Digo sempre que o Supremo é maior do que a sua composição atual. Há toda uma tradição mais do que centenária de desenvolvimento. Agora, sempre se pode discutir critérios de escolha. E é muito difícil achar um critério adequado. O critério sempre é suscetível de discussão.

ConJur — O que representa a saída do decano Marco Aurélio?Gilmar — É o nosso decano, o juiz agora com mais tempo na Corte. Está desde os anos 1990 aqui. Portanto, viveu todas as transformações do Supremo Tribunal Federal. Um juiz garantista, instruiu a jurisprudência do tribunal, uma marca de garantismo, e muitas vezes foi voto vencido. Houve até um livro chamando a atenção de votos vencidos que depois viraram votos vencedores. Então, o ministro Marco Aurélio nunca mostrou medo de assumir uma dada posição e, às vezes, até de ficar isolado nela. E algumas dessas decisões depois se tornaram majoritárias.
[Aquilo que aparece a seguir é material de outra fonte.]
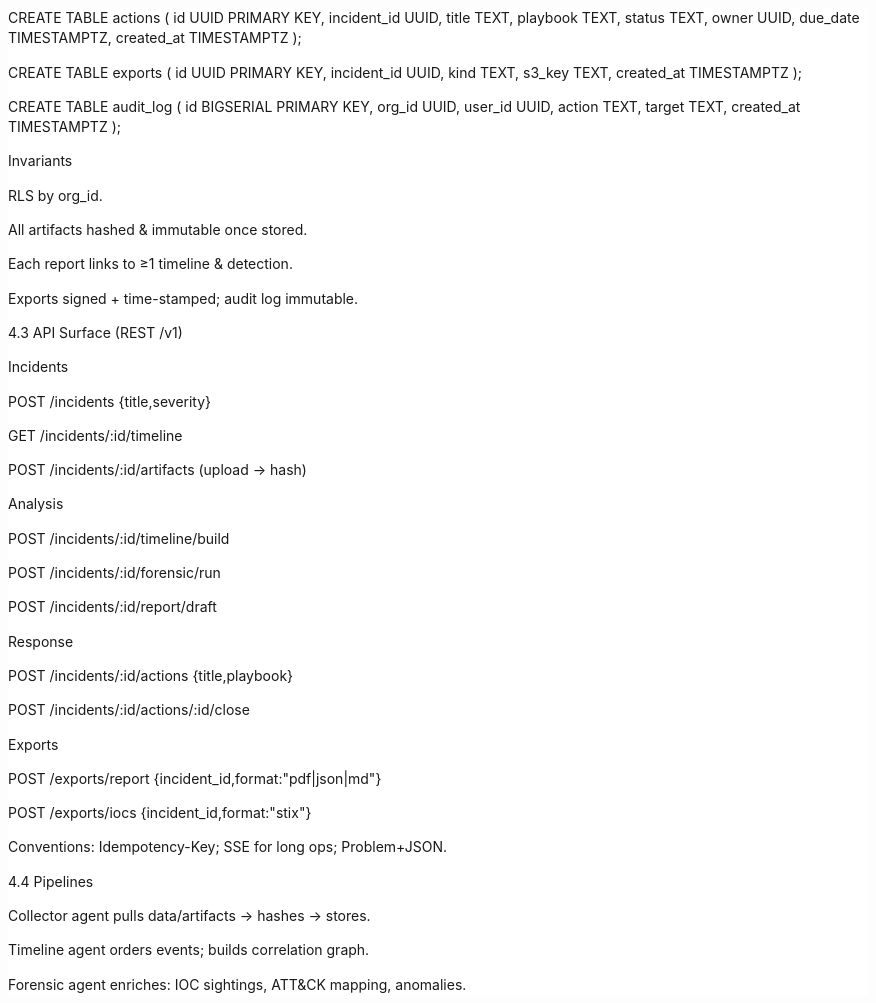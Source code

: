 CREATE TABLE actions ( 
  id UUID PRIMARY KEY, incident_id UUID, title TEXT, playbook TEXT, status TEXT, 
  owner UUID, due_date TIMESTAMPTZ, created_at TIMESTAMPTZ 
); 
 
CREATE TABLE exports ( 
  id UUID PRIMARY KEY, incident_id UUID, kind TEXT, s3_key TEXT, created_at TIMESTAMPTZ 
); 
 
CREATE TABLE audit_log ( 
  id BIGSERIAL PRIMARY KEY, org_id UUID, user_id UUID, action TEXT, target TEXT, created_at TIMESTAMPTZ 
); 
  

Invariants 

RLS by org_id. 

All artifacts hashed & immutable once stored. 

Each report links to ≥1 timeline & detection. 

Exports signed + time-stamped; audit log immutable. 

4.3 API Surface (REST /v1) 

Incidents 

POST /incidents {title,severity} 

GET /incidents/:id/timeline 

POST /incidents/:id/artifacts (upload → hash) 

Analysis 

POST /incidents/:id/timeline/build 

POST /incidents/:id/forensic/run 

POST /incidents/:id/report/draft 

Response 

POST /incidents/:id/actions {title,playbook} 

POST /incidents/:id/actions/:id/close 

Exports 

POST /exports/report {incident_id,format:"pdf|json|md"} 

POST /exports/iocs {incident_id,format:"stix"} 

Conventions: Idempotency-Key; SSE for long ops; Problem+JSON. 

4.4 Pipelines 

Collector agent pulls data/artifacts → hashes → stores. 

Timeline agent orders events; builds correlation graph. 

Forensic agent enriches: IOC sightings, ATT&CK mapping, anomalies. 
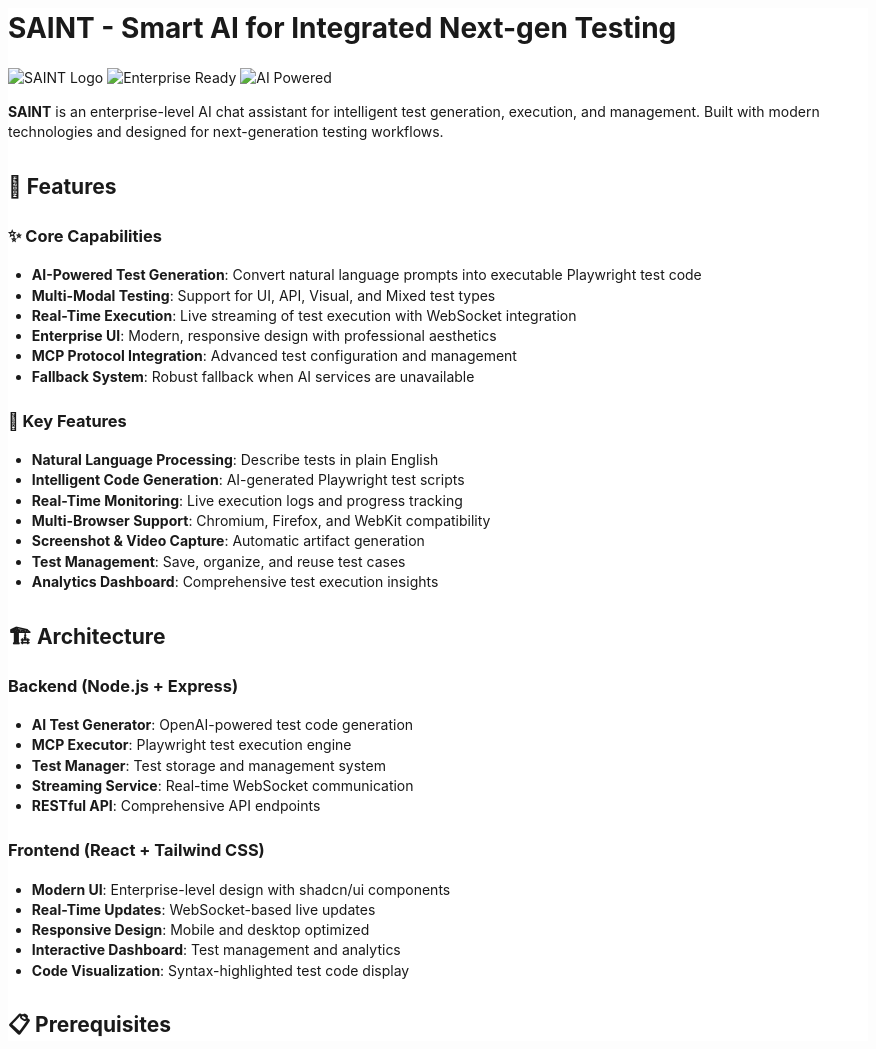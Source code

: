# SAINT - Smart AI for Integrated Next-gen Testing

![SAINT Logo](https://img.shields.io/badge/SAINT-v1.0.0-blue?style=for-the-badge&logo=robot)
![Enterprise Ready](https://img.shields.io/badge/Enterprise-Ready-green?style=for-the-badge)
![AI Powered](https://img.shields.io/badge/AI-Powered-purple?style=for-the-badge)

**SAINT** is an enterprise-level AI chat assistant for intelligent test generation, execution, and management. Built with modern technologies and designed for next-generation testing workflows.

## 🚀 Features

### ✨ Core Capabilities
- **AI-Powered Test Generation**: Convert natural language prompts into executable Playwright test code
- **Multi-Modal Testing**: Support for UI, API, Visual, and Mixed test types
- **Real-Time Execution**: Live streaming of test execution with WebSocket integration
- **Enterprise UI**: Modern, responsive design with professional aesthetics
- **MCP Protocol Integration**: Advanced test configuration and management
- **Fallback System**: Robust fallback when AI services are unavailable

### 🎯 Key Features
- **Natural Language Processing**: Describe tests in plain English
- **Intelligent Code Generation**: AI-generated Playwright test scripts
- **Real-Time Monitoring**: Live execution logs and progress tracking
- **Multi-Browser Support**: Chromium, Firefox, and WebKit compatibility
- **Screenshot & Video Capture**: Automatic artifact generation
- **Test Management**: Save, organize, and reuse test cases
- **Analytics Dashboard**: Comprehensive test execution insights

## 🏗️ Architecture

### Backend (Node.js + Express)
- **AI Test Generator**: OpenAI-powered test code generation
- **MCP Executor**: Playwright test execution engine
- **Test Manager**: Test storage and management system
- **Streaming Service**: Real-time WebSocket communication
- **RESTful API**: Comprehensive API endpoints

### Frontend (React + Tailwind CSS)
- **Modern UI**: Enterprise-level design with shadcn/ui components
- **Real-Time Updates**: WebSocket-based live updates
- **Responsive Design**: Mobile and desktop optimized
- **Interactive Dashboard**: Test management and analytics
- **Code Visualization**: Syntax-highlighted test code display

## 📋 Prerequisites
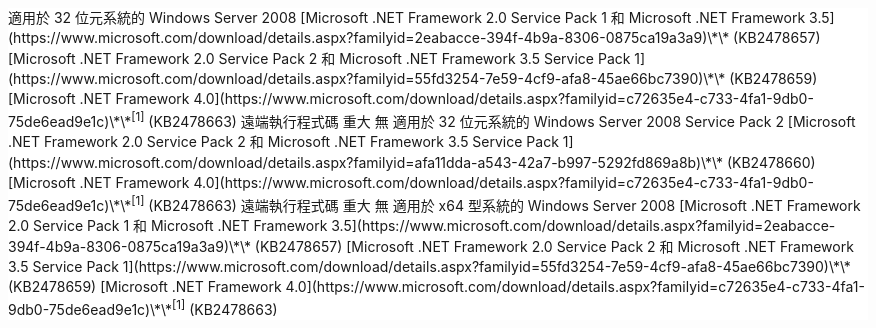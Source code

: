 </th>
</tr>
<tr class="alternateRow">
<td style="border:1px solid black;">
適用於 32 位元系統的 Windows Server 2008
</td>
<td style="border:1px solid black;">
[Microsoft .NET Framework 2.0 Service Pack 1 和 Microsoft .NET Framework 3.5](https://www.microsoft.com/download/details.aspx?familyid=2eabacce-394f-4b9a-8306-0875ca19a3a9)\*\*  
(KB2478657)  
[Microsoft .NET Framework 2.0 Service Pack 2 和 Microsoft .NET Framework 3.5 Service Pack 1](https://www.microsoft.com/download/details.aspx?familyid=55fd3254-7e59-4cf9-afa8-45ae66bc7390)\*\*  
(KB2478659)  
[Microsoft .NET Framework 4.0](https://www.microsoft.com/download/details.aspx?familyid=c72635e4-c733-4fa1-9db0-75de6ead9e1c)\*\*<sup>[1]</sup>
(KB2478663)
</td>
<td style="border:1px solid black;">
遠端執行程式碼
</td>
<td style="border:1px solid black;">
重大
</td>
<td style="border:1px solid black;">
無
</td>
</tr>
<tr>
<td style="border:1px solid black;">
適用於 32 位元系統的 Windows Server 2008 Service Pack 2
</td>
<td style="border:1px solid black;">
[Microsoft .NET Framework 2.0 Service Pack 2 和 Microsoft .NET Framework 3.5 Service Pack 1](https://www.microsoft.com/download/details.aspx?familyid=afa11dda-a543-42a7-b997-5292fd869a8b)\*\*  
(KB2478660)  
[Microsoft .NET Framework 4.0](https://www.microsoft.com/download/details.aspx?familyid=c72635e4-c733-4fa1-9db0-75de6ead9e1c)\*\*<sup>[1]</sup>
(KB2478663)
</td>
<td style="border:1px solid black;">
遠端執行程式碼
</td>
<td style="border:1px solid black;">
重大
</td>
<td style="border:1px solid black;">
無
</td>
</tr>
<tr class="alternateRow">
<td style="border:1px solid black;">
適用於 x64 型系統的 Windows Server 2008
</td>
<td style="border:1px solid black;">
[Microsoft .NET Framework 2.0 Service Pack 1 和 Microsoft .NET Framework 3.5](https://www.microsoft.com/download/details.aspx?familyid=2eabacce-394f-4b9a-8306-0875ca19a3a9)\*\*  
(KB2478657)  
[Microsoft .NET Framework 2.0 Service Pack 2 和 Microsoft .NET Framework 3.5 Service Pack 1](https://www.microsoft.com/download/details.aspx?familyid=55fd3254-7e59-4cf9-afa8-45ae66bc7390)\*\*  
(KB2478659)  
[Microsoft .NET Framework 4.0](https://www.microsoft.com/download/details.aspx?familyid=c72635e4-c733-4fa1-9db0-75de6ead9e1c)\*\*<sup>[1]</sup>
(KB2478663)
</td>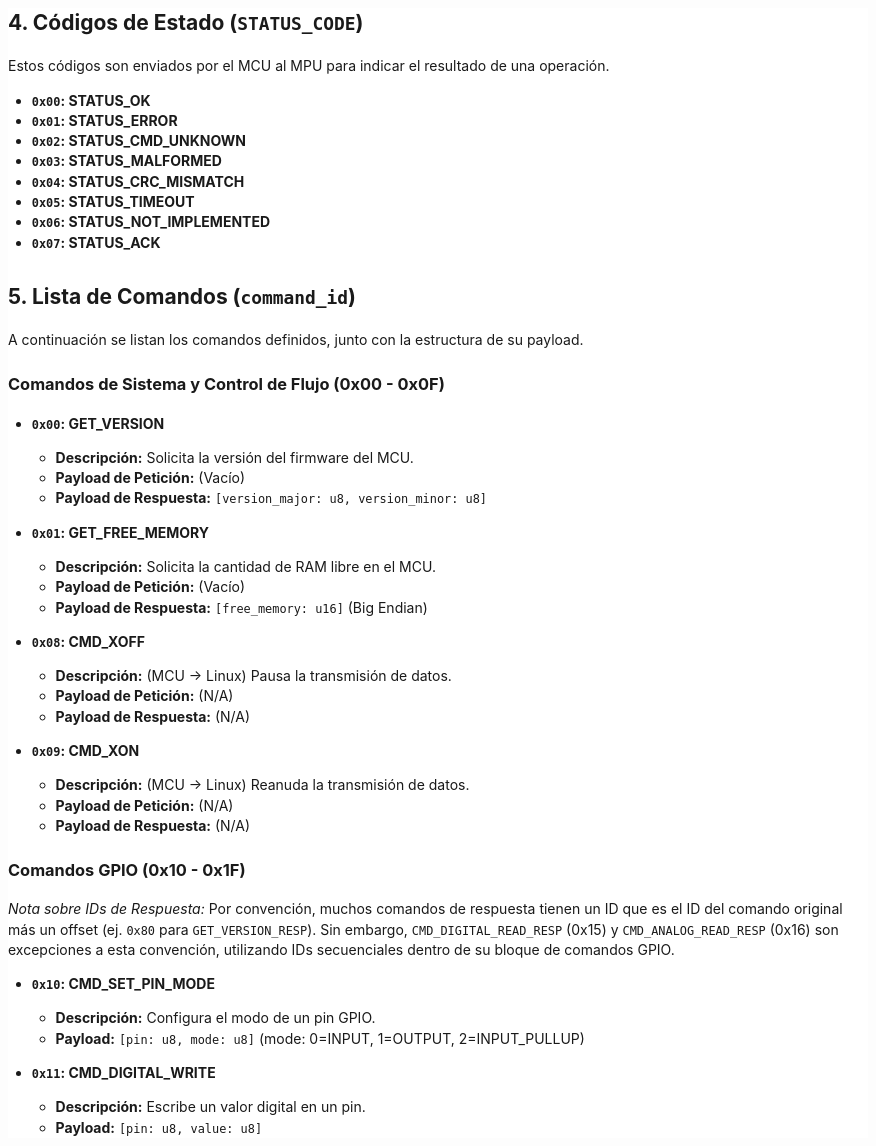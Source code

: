 ## 4. Códigos de Estado (`STATUS_CODE`)

Estos códigos son enviados por el MCU al MPU para indicar el resultado de una operación.

- **`0x00`: STATUS_OK**
- **`0x01`: STATUS_ERROR**
- **`0x02`: STATUS_CMD_UNKNOWN**
- **`0x03`: STATUS_MALFORMED**
- **`0x04`: STATUS_CRC_MISMATCH**
- **`0x05`: STATUS_TIMEOUT**
- **`0x06`: STATUS_NOT_IMPLEMENTED**
- **`0x07`: STATUS_ACK**

## 5. Lista de Comandos (`command_id`)

A continuación se listan los comandos definidos, junto con la estructura de su payload.

### Comandos de Sistema y Control de Flujo (0x00 - 0x0F)

- **`0x00`: GET_VERSION**
  - **Descripción:** Solicita la versión del firmware del MCU.
  - **Payload de Petición:** (Vacío)
  - **Payload de Respuesta:** `[version_major: u8, version_minor: u8]`

- **`0x01`: GET_FREE_MEMORY**
  - **Descripción:** Solicita la cantidad de RAM libre en el MCU.
  - **Payload de Petición:** (Vacío)
  - **Payload de Respuesta:** `[free_memory: u16]` (Big Endian)

- **`0x08`: CMD_XOFF**
  - **Descripción:** (MCU -> Linux) Pausa la transmisión de datos.
  - **Payload de Petición:** (N/A)
  - **Payload de Respuesta:** (N/A)

- **`0x09`: CMD_XON**
  - **Descripción:** (MCU -> Linux) Reanuda la transmisión de datos.
  - **Payload de Petición:** (N/A)
  - **Payload de Respuesta:** (N/A)

### Comandos GPIO (0x10 - 0x1F)

*Nota sobre IDs de Respuesta:* Por convención, muchos comandos de respuesta tienen un ID que es el ID del comando original más un offset (ej. `0x80` para `GET_VERSION_RESP`). Sin embargo, `CMD_DIGITAL_READ_RESP` (0x15) y `CMD_ANALOG_READ_RESP` (0x16) son excepciones a esta convención, utilizando IDs secuenciales dentro de su bloque de comandos GPIO.

- **`0x10`: CMD_SET_PIN_MODE**
  - **Descripción:** Configura el modo de un pin GPIO.
  - **Payload:** `[pin: u8, mode: u8]` (mode: 0=INPUT, 1=OUTPUT, 2=INPUT_PULLUP)

- **`0x11`: CMD_DIGITAL_WRITE**
  - **Descripción:** Escribe un valor digital en un pin.
  - **Payload:** `[pin: u8, value: u8]`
ConJur — E o senhor se tornará em breve o decano. Qual é o papel que entende que o decano da Suprema Corte deva assumir?
Gilmar — 
Tenho a impressão que o decano tem que tentar fazer preservar a jurisprudência e evitar mudanças abruptas, vacilos. Acho que essa deve ser uma de suas funções, e ter a noção também de preservação da institucionalidade da Corte. É um tribunal muito complexo porque normalmente o presidente é o mais antigo entre aqueles que não foram presidentes. Então ele preside um colegiado em que já tem cinco ex-presidentes pelo menos. É uma tarefa sempre muito complexa, e o decano também tem esse papel de dialogar, de conversar e de eventualmente antecipar problemas, em determinadas situações políticas delicadas, junto com outros juízes experientes que tem na Corte.

ConJur — A jurisprudência dos mais antigos, como o ministro Moreira Alves, ainda é viva no Supremo?
Gilmar — 
Saiu recentemente o ministro Celso [de Mello], que também vinha daquele período. É anterior ao ministro Marco Aurélio. Tinha sido indicado ainda no governo [José] Sarney [1985-1990]. E agora sai o ministro Marco Aurélio. Cheguei aqui em 2002 [governo FHC] e ainda convivi por um tempo com o ministro Moreira Alves [1975-1983], com outros ministros antigos. Em seguida foram saindo. Tivemos três substituições em 2003. O tribunal foi passando por um processo de grande renovação, mas tínhamos inclusive um núcleo com o qual o ministro Marco Aurélio conviveu, que é pré-88, que aplicou largamente a Constituição de 1967 e 1969. E tinha uma visão outra do papel do Supremo Tribunal Federal, que foi muito mudada a partir de 1988.

Tem muitas questões que estão vivas e para as quais o ministro Moreira Alves deu grande contribuição, inclusive para o processo constitucional. Ajudou a modernizar o próprio processo constitucional. Agora, muitas coisas mudaram. O recurso extraordinário sofreu uma mudança brutal a partir da Emenda Constitucional 45, com a reforma do Judiciário. É uma inovação pós-88, inclusive. Era uma de suas especialidades: a admissibilidade do recurso extraordinário. Tudo isso mudou significativamente.